I’m not convinced Tesla is actually smart, given the number of times I’ve seen ‘em drive headlong into trees, concrete barriers and pedestrians with the driver overtrusting the driver assistance in my city. Plus the hype surrounding electric vehicles and driver assistance technology overselling the benefits is creating a parasitic drag in many cities on adopting actually city-scalable infrastructure and highway safety in the urban context. I’d probably take a lot less dour view of the company and it’s products if they were honest about their product: “Look, it’s basically an GM EV1 with Cadillac’s supercruise and a higher price tag, and it’s never going to be as good as a sober and alert human driver except under ideal rural highway conditions.” They’ve chosen the opposite tack, thus Tesla considered harmful.

But more to the subject of the map itself, the way I’ve seen most data consumers actually work is to ignore destination:lanes and infer the destination from the destination= tags on the ramps, essentially using the turn:lanes=* tags to imply destination:lanes=* based off the destination. I think mkgmap does this, Magic Earth does this, Osmand does this. This is probably the better way forward from a human prospective, destination=, junction:ref=, destination:street=* destination:ref=, and the destination::to=* tags are all trivially straightforward. JOSM has a good turn lanes editor. Slap :forward or :backward to thee end if need be for two-way traffic flows. You could have some seriously Cities Skylines level absurdity with toll plazas in multilane cloverleaf lane drop split interchanges before you run into the risk of overrunning the size limit on values.

destination:lanes=* not so much. destination:lanes=* very rapidly runs into the problem of overflow. The 255 character value limit means destination:lanes=* can easily overrun the length limit where lanes have multiple destinations and there’s three or four lanes, with most of the information being redundant and long.

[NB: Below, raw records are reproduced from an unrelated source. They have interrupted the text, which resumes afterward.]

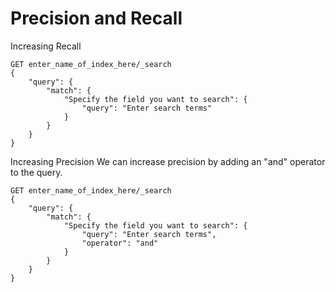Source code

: # Precision and Recall

Increasing Recall

    GET enter_name_of_index_here/_search
    {
        "query": {
            "match": {
                "Specify the field you want to search": {
                    "query": "Enter search terms"
                }
            }
        }
    }

Increasing Precision
We can increase precision by adding an "and" operator to the query.

    GET enter_name_of_index_here/_search
    {
        "query": {
            "match": {
                "Specify the field you want to search": {
                    "query": "Enter search terms",
                    "operator": "and"
                }
            }
        }
    }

It’s also way less effort to just remove destination:lanes=* when doing lane tagging than to update the values, even with an advanced editor.

I really wish id drew lanes and had an easy lane editor like JOSM does, however, as the lack of this functionality does tend to cause lane tagging to break with subtlety and silently without obvious feedback that this has happened

Facebook: Hands Off Our Map

I think there’s a long stretch between the ignorant and minor scale bumbling of a new or student mapper that doesn’t have a proper grip on what they’re doing, and a corporation doing the same thing at a large scale, then running someone to an OSMF position.

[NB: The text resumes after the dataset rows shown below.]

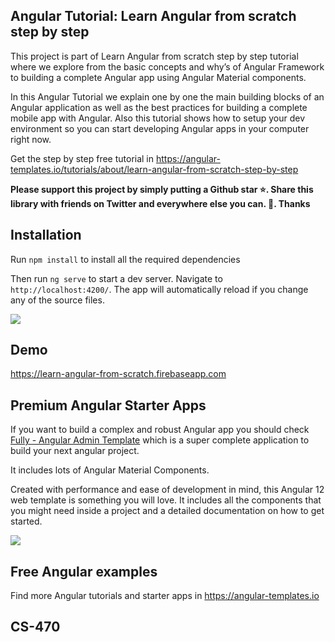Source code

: ## Angular Tutorial: Learn Angular from scratch step by step

This project is part of Learn Angular from scratch step by step tutorial where we explore from the basic concepts and why’s of Angular Framework to building a complete Angular app using Angular Material components.

In this Angular Tutorial we explain one by one the main building blocks of an Angular application as well as the best practices for building a complete mobile app with Angular. Also this tutorial shows how to setup your dev environment so you can start developing Angular apps in your computer right now.

Get the step by step free tutorial in https://angular-templates.io/tutorials/about/learn-angular-from-scratch-step-by-step

**Please support this project by simply putting a Github star ⭐. Share this library with friends on Twitter and everywhere else you can. 🙏. Thanks**


## Installation

Run `npm install` to install all the required dependencies

Then run `ng serve` to start a dev server.
Navigate to `http://localhost:4200/`. The app will automatically reload if you change any of the source files.


![](https://s3-us-west-2.amazonaws.com/angular-templates/tutorials/learn-angular-from-scratch-step-by-step/learn-angular-from-scratch-step-by-step-categories.png)

## Demo

https://learn-angular-from-scratch.firebaseapp.com


## Premium Angular Starter Apps

If you want to build a complex and robust Angular app you should check [Fully - Angular Admin Template](https://angular-templates.io/product/fully-angular-admin-template) which is a super complete application to build your next angular project.

It includes lots of Angular Material Components. 

Created with performance and ease of development in mind, this Angular 12 web template is something you will love. It includes all the components that you might need inside a project and a detailed documentation on how to get started.


![](https://angular-templates.s3-us-west-2.amazonaws.com/fully-angular-admin-template/fully-angular-admin-template-cover.jpg)

## Free Angular examples

Find more Angular tutorials and starter apps in https://angular-templates.io


## CS-470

No offense to migurski on this, and his extensive previous work with considerably better behaved corporate entities with interests in OSM. I have a hard time believing that he wouldn’t become a proxy for FB, to the detriment of OSM’s interests and his own personal interests. Especially fresh on the heels of the GlobalLogic debacle and FB’s involvement in severely and possibly irreparably harming humanitarian and political processes in entire sovereign countries.

Updates to DigitalGlobe imagery layers

@Kevin_Bullock: Really just sliding around Tulsa or along the length of US 412, US 169 or US 75 in Oklahoma, you can see it wobble substantially. I think I was looking up northwest of Cashion, OK when I saw it go totally off the rails.

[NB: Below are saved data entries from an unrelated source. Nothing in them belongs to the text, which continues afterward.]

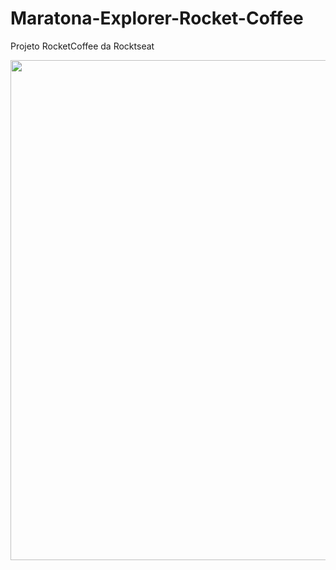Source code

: # Maratona-Explorer-Rocket-Coffee

Projeto RocketCoffee da Rocktseat


<p align = "center">
  <img src="![rocketcoffee](https://user-images.githubusercontent.com/97231470/183439042-773327c3-a571-4e09-a581-323b7f69b3c2.png)
" width="1200px" height="800px" title="hover text">
</p>
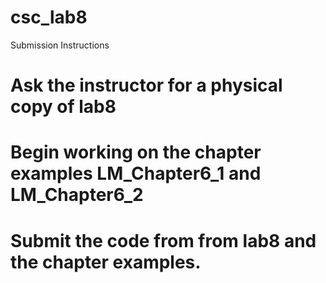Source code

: # csc_lab8

Submission Instructions
# Ask the instructor for a physical copy of lab8
# Begin working on the chapter examples LM_Chapter6_1 and LM_Chapter6_2
# Submit the code from from lab8 and the chapter examples.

Updates to DigitalGlobe imagery layers

Can we get some better alignment and resolution on the latest Maxar imagery? Not only is it not lined up, but the way that it’s out of alignment varies quite wildly over distances as short as 100m, and at resolutions that make it impossible to make out lanes.

OpenStreetCam sign detection code and training data open sourced

Nice catch, Carnildo. “Speed limit” isn’t even the correct verbiage for those yellow signs, they’re Advisory Speeds in the US and Canada, and don’t have the force of law, just guidance of what the DOT can send a sedan around without passengers feeling uncomfortable.

OpenStreetCam sign detection code and training data open sourced

So, I got a Waylens Horizon, now how do I use it for OSC?